Ultimo aggiornamento: 17 giugno 2021
Quando si perde una persona cara (e non solo un parente) le reazioni sono diverse per ognuno di noi, così come lo sono le fasi di elaborazione del lutto. Anche le modalità di adattamento dipendono da fattori specifici. Attenzione, però, alle forme di lutto patologico
Nell’ultimo anno, anche a causa della pandemia, i media hanno cominciato a parlare più apertamente della perdita di persone care e della gestione del lutto da parte dei familiari e degli amici di chi ci ha lasciato. Una sorta di tabù è stato infranto a causa di circostanze eccezionali.
“Esiste, in ogni cultura, una gerarchia della gravità dei lutti, stabilita in funzione dell’importanza attribuita a ogni relazione. Siamo, naturalmente, nell’ambito delle norme non scritte, e anche non dette, che tuttavia condizionano gli individui” scrive la filosofa e tanatologa (esperta di temi legati al lutto e alla morte) Marina Sozzi, autrice di numerosi libri sul tema e responsabile del sito “Si può dire morte”, nel quale sviscera gli aspetti sociali, culturali e psicologici del distacco dalle persone care. E nella gerarchia dei lutti “legittimi” ci sono innanzitutto quelli per le morti di figli, genitori e familiari stretti, mentre si riconosce meno il diritto alla sofferenza legata alla perdita di una persona cara con la quale non ci sono relazioni familiari, come gli amici. Ma il dolore segue le leggi del cuore e non quelle della forma: sono molti gli amici che, nel caso di malattie lunghe e faticose come il cancro, sono vicini ai pazienti quanto i familiari, e soffrono delle conseguenze del lutto, a volte con minore supporto proprio perché si tratta di un dolore non riconosciuto.

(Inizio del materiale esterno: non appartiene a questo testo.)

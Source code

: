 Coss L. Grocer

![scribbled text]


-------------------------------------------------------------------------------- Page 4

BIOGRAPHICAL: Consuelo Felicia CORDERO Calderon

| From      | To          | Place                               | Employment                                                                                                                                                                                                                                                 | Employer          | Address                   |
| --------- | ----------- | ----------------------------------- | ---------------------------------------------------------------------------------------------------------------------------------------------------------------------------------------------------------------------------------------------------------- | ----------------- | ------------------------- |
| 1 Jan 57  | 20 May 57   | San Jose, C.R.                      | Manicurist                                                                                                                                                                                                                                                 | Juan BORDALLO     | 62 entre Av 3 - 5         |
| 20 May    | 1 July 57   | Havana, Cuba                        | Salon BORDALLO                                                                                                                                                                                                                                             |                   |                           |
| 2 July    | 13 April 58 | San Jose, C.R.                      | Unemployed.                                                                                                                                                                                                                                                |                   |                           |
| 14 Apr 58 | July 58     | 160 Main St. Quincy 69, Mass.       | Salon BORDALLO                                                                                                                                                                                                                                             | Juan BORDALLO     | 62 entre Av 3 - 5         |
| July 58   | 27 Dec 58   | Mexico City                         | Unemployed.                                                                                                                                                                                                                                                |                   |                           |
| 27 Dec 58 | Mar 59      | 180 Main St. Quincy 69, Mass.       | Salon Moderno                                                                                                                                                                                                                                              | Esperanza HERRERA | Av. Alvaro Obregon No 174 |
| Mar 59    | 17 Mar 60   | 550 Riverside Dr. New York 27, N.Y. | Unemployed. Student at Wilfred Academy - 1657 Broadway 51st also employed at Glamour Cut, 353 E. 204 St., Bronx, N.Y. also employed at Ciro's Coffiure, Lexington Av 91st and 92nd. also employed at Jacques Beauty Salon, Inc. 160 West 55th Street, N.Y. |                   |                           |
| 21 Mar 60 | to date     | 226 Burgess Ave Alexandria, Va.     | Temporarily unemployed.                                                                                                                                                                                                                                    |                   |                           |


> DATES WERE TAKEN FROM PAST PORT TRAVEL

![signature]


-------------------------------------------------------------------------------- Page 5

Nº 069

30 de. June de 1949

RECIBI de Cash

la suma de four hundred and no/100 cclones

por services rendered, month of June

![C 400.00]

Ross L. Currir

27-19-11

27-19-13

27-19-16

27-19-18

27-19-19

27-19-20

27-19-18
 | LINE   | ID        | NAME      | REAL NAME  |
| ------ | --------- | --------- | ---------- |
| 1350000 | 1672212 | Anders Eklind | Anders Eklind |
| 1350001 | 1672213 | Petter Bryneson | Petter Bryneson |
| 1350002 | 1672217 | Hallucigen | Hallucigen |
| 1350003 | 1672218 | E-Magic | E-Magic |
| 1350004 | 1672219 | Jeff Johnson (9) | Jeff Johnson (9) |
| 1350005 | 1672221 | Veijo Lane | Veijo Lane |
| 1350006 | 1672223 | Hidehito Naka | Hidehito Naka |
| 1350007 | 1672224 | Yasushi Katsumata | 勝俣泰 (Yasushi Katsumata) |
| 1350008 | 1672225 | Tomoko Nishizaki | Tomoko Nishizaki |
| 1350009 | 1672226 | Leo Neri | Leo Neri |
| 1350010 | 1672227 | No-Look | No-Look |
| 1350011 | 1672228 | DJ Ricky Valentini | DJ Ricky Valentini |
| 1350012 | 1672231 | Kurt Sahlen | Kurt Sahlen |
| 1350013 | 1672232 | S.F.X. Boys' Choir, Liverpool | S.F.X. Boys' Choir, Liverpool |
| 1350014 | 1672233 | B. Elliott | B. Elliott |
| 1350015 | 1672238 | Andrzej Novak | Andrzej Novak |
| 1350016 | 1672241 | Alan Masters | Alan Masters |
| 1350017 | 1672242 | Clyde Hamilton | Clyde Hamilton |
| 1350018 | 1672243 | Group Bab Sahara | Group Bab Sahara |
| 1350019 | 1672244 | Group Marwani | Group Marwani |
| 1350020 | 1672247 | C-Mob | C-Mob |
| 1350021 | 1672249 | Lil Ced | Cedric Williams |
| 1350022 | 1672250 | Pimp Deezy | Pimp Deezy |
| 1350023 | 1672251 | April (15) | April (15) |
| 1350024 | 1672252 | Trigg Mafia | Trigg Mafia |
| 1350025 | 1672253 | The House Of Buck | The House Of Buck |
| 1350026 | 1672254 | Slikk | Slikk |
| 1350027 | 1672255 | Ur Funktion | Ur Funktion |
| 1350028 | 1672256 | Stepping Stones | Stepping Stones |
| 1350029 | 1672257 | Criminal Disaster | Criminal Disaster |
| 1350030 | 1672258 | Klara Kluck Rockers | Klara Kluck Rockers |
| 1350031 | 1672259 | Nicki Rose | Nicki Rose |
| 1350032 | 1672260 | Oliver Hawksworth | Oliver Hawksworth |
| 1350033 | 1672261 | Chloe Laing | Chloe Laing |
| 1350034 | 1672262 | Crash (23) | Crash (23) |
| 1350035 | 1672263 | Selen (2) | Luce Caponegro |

“Come società scientifica internazionale che si occupa di psiconcologia e che guida gli operatori del settore, raccomandiamo di offrire assistenza a tutti coloro che hanno voluto bene a chi ha perso la battaglia contro la malattia, senza badare ai legami formali” spiega Jane Turner, Università del Queensland, in Australia, presidente della International Psycho Oncology Society. “Spesso gli amici e i colleghi riescono, per primi, a reagire in modo costruttivo alla perdita, dedicando tempo al volontariato nel nome della persona scomparsa oppure creando fondazioni, promuovendo raccolte fondi e altre attività che ne tengano viva la memoria. Molte famiglie aderiscono con piacere a questo tipo di iniziativa che agisce nel segno della continuità e della vita.”
Nell’affrontare un lutto bisogna però evitare di adeguarsi alle aspettative degli altri su come si dovrebbe reagire, soprattutto se non le si sente proprie. Film e libri esaltano spesso i gesti altruistici nel nome del defunto quale momento di accettazione e cura del dolore della perdita, ma non per tutti è così, né si può forzare il proprio stato d’animo. “Non è vero che esistono fasi prefissate del lutto, o tempi ‘normali’ per sentirsi tristi e poi per accettare la perdita” continua Turner. “Ognuno reagisce a modo proprio, con tempi propri.”
Ecco perché i diversi sentimenti legati alla perdita possono comparire in fasi diverse, convivere o persino non comparire affatto. “La durata di un lutto è quanto di più personale esista e anche la psicologia ne ha preso atto” spiega ancora Turner. “Il punto essenziale è accorgersi quando da normale il lutto diventa patologico, ovvero interferisce con il proseguimento della vita di chi è rimasto.”
In capo a due o tre mesi è comune riuscire nuovamente a lavorare o studiare con una discreta efficienza, o ad avere una vita sociale, seppure limitata alle persone più care. Se la depressione e il senso di vuoto proseguono più a lungo, è necessario chiedere aiuto. In Italia, la maggior parte dei centri di oncologia offre assistenza psicologica anche a chi ha perso un familiare o amico, in genere attraverso incontri di gruppo ma, in casi particolari, anche con sedute di sostegno individuali.
“La necessità di ricorrere a un sostegno professionale è aumentata, nell’ultimo anno, anche tra i familiari di chi è mancato per malattie che non hanno nulla a che fare con il Covid-19” spiega ancora Turner. “Praticamente in tutto il mondo molti pazienti terminali sono morti lontani dalle famiglie per via delle restrizioni imposte alle visite ospedaliere. E i familiari faticano a elaborare un distacco particolarmente stressante e crudele anche per chi è rimasto. È una situazione anomala, alla quale bisogna dare una risposta professionale.”